The "Auckland War Museum" (a slightly odd name in my opinion, because it's much more than just a war museum) is also terrific. It's kind of a cross between the Natural History Museum, the Imperial War Museum, and the British Museum, with bits of the Science Museum thrown in. Seriously, this one has it all - the history of Maori culture, from canoes to cabins; exhibits on the dormant volcanoes upon which Auckland is built; tons of space devoted to NZ wildlife; and a moving set of exhibits about New Zealand's role in 20th century wars (I certainly didn't know that NZ sent more soldiers per capita to fight for Britain in WWI than any other country: 1 in 5 of the population). Close by to the Museum, which lies within a sprawling park called the Auckland Domain, is a Wintergarden featuring both winter and tropical greenhouses as well as a fernery - also worth visiting.

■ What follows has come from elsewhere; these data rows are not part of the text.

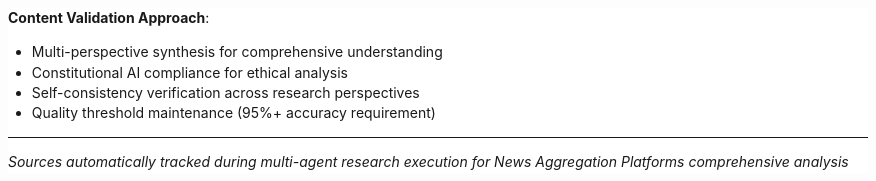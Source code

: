 **Content Validation Approach**:
- Multi-perspective synthesis for comprehensive understanding
- Constitutional AI compliance for ethical analysis
- Self-consistency verification across research perspectives
- Quality threshold maintenance (95%+ accuracy requirement)

---
*Sources automatically tracked during multi-agent research execution for News Aggregation Platforms comprehensive analysis*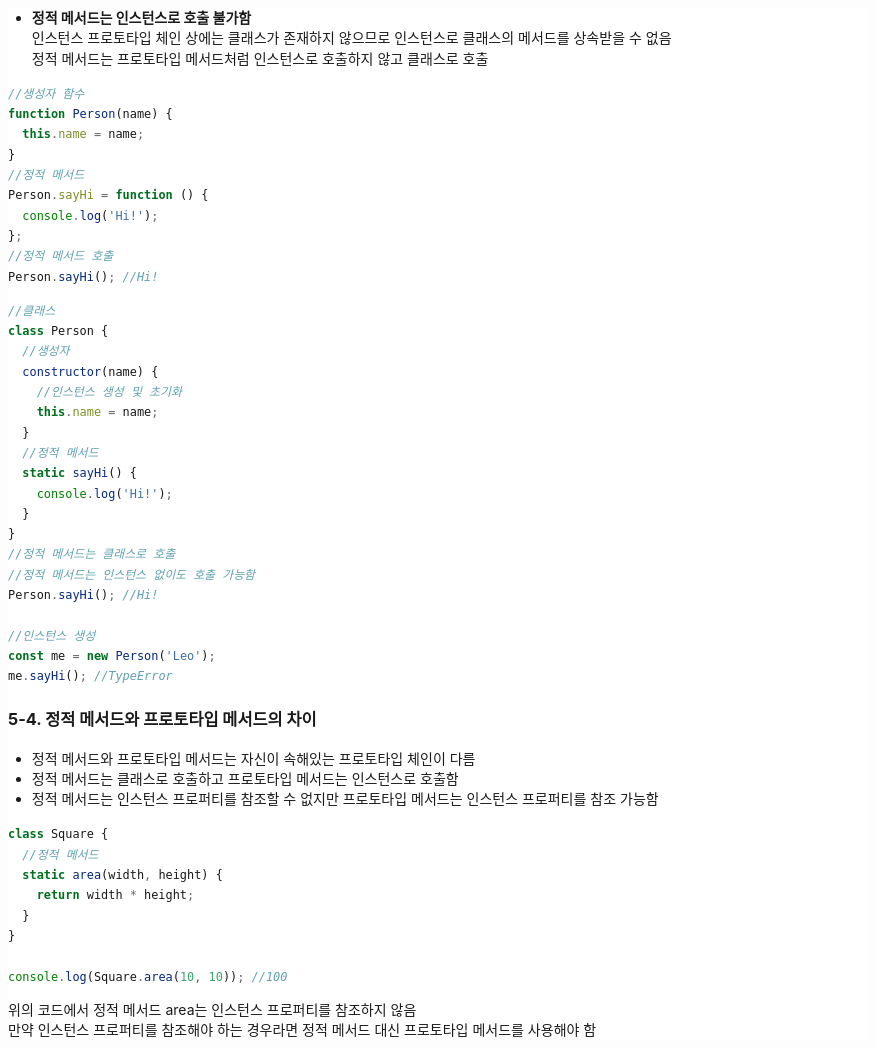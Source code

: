 * **정적 메서드는 인스턴스로 호출 불가함**  
  인스턴스 프로토타입 체인 상에는 클래스가 존재하지 않으므로 인스턴스로 클래스의 메서드를 상속받을 수 없음  
  정적 메서드는 프로토타입 메서드처럼 인스턴스로 호출하지 않고 클래스로 호출
```js
//생성자 함수
function Person(name) {
  this.name = name;
}
//정적 메서드
Person.sayHi = function () {
  console.log('Hi!');
};
//정적 메서드 호출
Person.sayHi(); //Hi!
```

```js
//클래스
class Person {
  //생성자
  constructor(name) {
    //인스턴스 생성 및 초기화
    this.name = name;
  }
  //정적 메서드
  static sayHi() {
    console.log('Hi!');
  }
}
//정적 메서드는 클래스로 호출
//정적 메서드는 인스턴스 없이도 호출 가능함
Person.sayHi(); //Hi!

//인스턴스 생성
const me = new Person('Leo');
me.sayHi(); //TypeError
```

### 5-4. 정적 메서드와 프로토타입 메서드의 차이
* 정적 메서드와 프로토타입 메서드는 자신이 속해있는 프로토타입 체인이 다름
* 정적 메서드는 클래스로 호출하고 프로토타입 메서드는 인스턴스로 호출함
* 정적 메서드는 인스턴스 프로퍼티를 참조할 수 없지만 프로토타입 메서드는 인스턴스 프로퍼티를 참조 가능함

```js
class Square {
  //정적 메서드
  static area(width, height) {
    return width * height;
  }
}

console.log(Square.area(10, 10)); //100
```
위의 코드에서 정적 메서드 area는 인스턴스 프로퍼티를 참조하지 않음  
만약 인스턴스 프로퍼티를 참조해야 하는 경우라면 정적 메서드 대신 프로토타입 메서드를 사용해야 함  
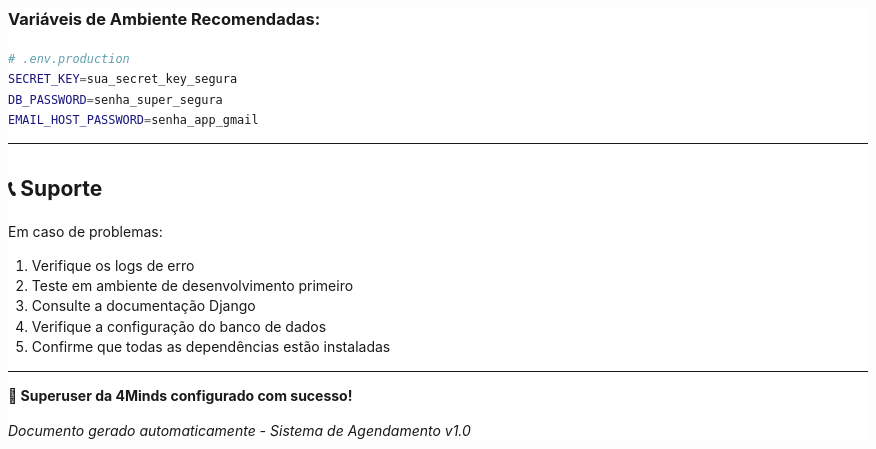 ### Variáveis de Ambiente Recomendadas:
```bash
# .env.production
SECRET_KEY=sua_secret_key_segura
DB_PASSWORD=senha_super_segura
EMAIL_HOST_PASSWORD=senha_app_gmail
```

---

## 📞 Suporte

Em caso de problemas:

1. Verifique os logs de erro
2. Teste em ambiente de desenvolvimento primeiro
3. Consulte a documentação Django
4. Verifique a configuração do banco de dados
5. Confirme que todas as dependências estão instaladas

---

**🎉 Superuser da 4Minds configurado com sucesso!**

*Documento gerado automaticamente - Sistema de Agendamento v1.0*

We were couchsurfing for our stay in Auckland, with a lovely Indian couple called Raj and Arthi who made us feel very at home, cooked some stunning food (we did our best to return the favour ... hmmm), and were just generally excellent company. They actually live in Takapuna, part of the wider Auckland area but kind of its own town; just further along the coastline from them is Devonport, a sort of olde-worlde Brighton with charming shops and cafes overlooking the sea and with access to the vantage points of small hills such as Mount Victoria. This last spot offers stunning vistas of the whole Auckland massif, as absolutely nobody calls it.